PROBLEM REQUIREMENTS | Wherever the word "distribution" shows up in the data, report the line it sits in.

INPUT FOR THIS TASK |
+++

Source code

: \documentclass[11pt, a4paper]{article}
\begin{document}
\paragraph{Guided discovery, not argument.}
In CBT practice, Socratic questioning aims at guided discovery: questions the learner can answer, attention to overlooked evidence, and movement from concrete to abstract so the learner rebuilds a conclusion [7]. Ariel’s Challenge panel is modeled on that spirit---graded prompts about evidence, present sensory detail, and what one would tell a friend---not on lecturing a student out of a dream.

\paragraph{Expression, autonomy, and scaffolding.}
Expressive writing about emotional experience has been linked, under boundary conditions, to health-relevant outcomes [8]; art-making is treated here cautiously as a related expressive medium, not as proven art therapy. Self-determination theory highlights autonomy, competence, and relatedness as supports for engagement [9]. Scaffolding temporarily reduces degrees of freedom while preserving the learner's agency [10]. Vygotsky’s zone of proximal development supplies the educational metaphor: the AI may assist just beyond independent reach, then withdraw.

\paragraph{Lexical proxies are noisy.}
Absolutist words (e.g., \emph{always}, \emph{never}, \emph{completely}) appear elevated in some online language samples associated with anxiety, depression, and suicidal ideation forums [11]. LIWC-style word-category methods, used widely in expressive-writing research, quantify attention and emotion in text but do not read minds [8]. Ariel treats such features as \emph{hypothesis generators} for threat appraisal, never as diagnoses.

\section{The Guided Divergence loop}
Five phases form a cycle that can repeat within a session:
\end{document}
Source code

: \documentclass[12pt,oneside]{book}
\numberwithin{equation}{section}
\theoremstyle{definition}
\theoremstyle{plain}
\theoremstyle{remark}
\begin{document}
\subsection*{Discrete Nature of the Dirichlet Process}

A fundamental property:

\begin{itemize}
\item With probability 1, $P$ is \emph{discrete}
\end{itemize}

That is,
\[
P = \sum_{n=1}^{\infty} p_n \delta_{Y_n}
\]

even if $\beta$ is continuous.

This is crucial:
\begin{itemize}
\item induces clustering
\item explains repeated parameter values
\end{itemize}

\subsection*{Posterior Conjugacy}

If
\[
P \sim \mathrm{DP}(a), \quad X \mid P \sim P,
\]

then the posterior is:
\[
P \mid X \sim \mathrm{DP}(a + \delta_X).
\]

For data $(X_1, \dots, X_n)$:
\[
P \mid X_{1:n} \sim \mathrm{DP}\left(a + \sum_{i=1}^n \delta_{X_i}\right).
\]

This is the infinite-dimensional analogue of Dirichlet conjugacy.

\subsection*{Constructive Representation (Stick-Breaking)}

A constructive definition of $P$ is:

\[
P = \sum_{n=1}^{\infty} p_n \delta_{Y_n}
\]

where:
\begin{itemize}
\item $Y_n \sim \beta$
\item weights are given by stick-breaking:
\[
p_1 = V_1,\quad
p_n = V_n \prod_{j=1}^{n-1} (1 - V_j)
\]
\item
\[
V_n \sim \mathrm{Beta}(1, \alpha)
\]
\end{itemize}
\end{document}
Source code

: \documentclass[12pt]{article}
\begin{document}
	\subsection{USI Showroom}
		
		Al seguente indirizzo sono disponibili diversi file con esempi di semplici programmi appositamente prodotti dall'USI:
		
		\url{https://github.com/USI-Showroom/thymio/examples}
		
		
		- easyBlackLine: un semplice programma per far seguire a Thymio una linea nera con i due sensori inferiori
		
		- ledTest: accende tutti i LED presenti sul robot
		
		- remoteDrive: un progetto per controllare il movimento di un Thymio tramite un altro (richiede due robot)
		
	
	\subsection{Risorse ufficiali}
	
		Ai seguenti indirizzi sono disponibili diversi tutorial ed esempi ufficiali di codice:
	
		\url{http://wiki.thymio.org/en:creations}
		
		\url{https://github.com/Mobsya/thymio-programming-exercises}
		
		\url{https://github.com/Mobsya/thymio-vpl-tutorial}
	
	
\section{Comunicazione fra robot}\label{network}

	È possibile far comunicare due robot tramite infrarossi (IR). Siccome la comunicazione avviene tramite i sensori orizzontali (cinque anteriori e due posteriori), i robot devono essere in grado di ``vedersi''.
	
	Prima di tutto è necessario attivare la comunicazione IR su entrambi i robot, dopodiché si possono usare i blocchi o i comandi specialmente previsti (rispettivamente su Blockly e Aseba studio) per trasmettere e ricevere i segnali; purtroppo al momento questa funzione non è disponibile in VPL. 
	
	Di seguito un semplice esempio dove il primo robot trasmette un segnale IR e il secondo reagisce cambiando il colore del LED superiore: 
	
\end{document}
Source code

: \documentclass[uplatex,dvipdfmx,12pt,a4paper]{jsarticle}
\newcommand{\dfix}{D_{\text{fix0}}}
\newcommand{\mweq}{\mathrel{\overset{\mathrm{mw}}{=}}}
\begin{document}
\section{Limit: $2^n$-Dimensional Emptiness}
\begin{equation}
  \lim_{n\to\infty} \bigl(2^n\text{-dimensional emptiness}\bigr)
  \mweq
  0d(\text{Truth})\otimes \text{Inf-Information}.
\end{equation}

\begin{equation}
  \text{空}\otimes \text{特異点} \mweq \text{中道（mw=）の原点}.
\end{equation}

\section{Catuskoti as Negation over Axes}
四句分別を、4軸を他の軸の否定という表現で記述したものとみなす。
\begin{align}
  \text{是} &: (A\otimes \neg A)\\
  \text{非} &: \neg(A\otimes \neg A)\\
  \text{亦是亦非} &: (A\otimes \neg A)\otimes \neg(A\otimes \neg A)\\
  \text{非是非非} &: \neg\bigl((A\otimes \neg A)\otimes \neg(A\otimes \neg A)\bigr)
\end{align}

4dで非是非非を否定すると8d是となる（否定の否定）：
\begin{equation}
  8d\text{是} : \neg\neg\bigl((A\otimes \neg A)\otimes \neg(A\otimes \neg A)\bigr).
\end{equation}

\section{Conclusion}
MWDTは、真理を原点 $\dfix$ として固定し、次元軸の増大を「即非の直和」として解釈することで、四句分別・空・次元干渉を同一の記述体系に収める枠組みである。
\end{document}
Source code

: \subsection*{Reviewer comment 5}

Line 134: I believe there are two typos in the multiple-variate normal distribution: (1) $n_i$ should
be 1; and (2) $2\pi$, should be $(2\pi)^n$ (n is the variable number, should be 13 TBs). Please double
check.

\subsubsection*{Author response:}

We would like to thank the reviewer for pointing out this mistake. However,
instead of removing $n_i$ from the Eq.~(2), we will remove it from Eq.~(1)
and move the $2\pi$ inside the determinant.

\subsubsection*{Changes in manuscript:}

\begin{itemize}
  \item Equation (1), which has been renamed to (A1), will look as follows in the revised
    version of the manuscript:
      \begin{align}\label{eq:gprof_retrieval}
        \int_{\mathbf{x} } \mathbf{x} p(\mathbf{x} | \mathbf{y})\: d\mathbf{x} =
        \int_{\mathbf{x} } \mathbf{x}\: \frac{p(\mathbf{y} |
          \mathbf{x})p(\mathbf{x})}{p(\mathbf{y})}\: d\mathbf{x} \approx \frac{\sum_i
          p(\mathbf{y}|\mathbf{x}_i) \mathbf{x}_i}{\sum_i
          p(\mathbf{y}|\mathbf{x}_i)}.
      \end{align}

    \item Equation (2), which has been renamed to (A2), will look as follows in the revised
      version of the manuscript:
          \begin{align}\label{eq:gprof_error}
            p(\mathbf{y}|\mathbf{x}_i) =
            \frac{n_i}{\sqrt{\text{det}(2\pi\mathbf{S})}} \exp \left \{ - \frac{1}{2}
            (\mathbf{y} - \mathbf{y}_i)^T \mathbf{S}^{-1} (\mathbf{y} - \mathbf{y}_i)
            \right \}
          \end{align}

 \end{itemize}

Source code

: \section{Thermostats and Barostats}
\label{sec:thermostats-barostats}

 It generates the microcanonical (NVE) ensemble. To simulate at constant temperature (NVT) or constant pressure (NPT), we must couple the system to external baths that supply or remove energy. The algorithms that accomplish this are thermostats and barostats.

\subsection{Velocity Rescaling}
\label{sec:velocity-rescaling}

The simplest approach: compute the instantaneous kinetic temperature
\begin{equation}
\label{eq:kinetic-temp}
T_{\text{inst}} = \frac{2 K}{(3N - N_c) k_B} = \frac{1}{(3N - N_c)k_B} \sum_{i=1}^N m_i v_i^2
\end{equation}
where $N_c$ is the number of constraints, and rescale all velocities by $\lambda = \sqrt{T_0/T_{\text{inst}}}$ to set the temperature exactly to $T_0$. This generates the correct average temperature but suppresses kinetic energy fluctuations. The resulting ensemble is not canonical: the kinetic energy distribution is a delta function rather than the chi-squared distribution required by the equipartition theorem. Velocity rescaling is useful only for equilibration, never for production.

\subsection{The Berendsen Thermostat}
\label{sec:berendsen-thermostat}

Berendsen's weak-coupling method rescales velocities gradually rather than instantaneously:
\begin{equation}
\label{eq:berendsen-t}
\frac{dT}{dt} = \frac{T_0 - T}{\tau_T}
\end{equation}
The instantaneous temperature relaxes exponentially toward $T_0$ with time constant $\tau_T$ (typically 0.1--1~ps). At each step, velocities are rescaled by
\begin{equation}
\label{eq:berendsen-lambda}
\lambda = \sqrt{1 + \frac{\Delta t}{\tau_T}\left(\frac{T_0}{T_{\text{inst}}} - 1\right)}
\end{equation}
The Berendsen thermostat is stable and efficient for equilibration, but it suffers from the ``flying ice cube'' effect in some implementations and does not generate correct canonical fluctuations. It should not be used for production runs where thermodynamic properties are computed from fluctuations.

+++

WRITTEN SOLUTION |
Line 134: I believe there are two typos in the multiple-variate normal distribution: (1) $n_i$ should
where $N_c$ is the number of constraints, and rescale all velocities by $\lambda = \sqrt{T_0/T_{\text{inst}}}$ to set the temperature exactly to $T_0$. This generates the correct average temperature but suppresses kinetic energy fluctuations. The resulting ensemble is not canonical: the kinetic energy distribution is a delta function rather than the chi-squared distribution required by the equipartition theorem. Velocity rescaling is useful only for equilibration, never for production.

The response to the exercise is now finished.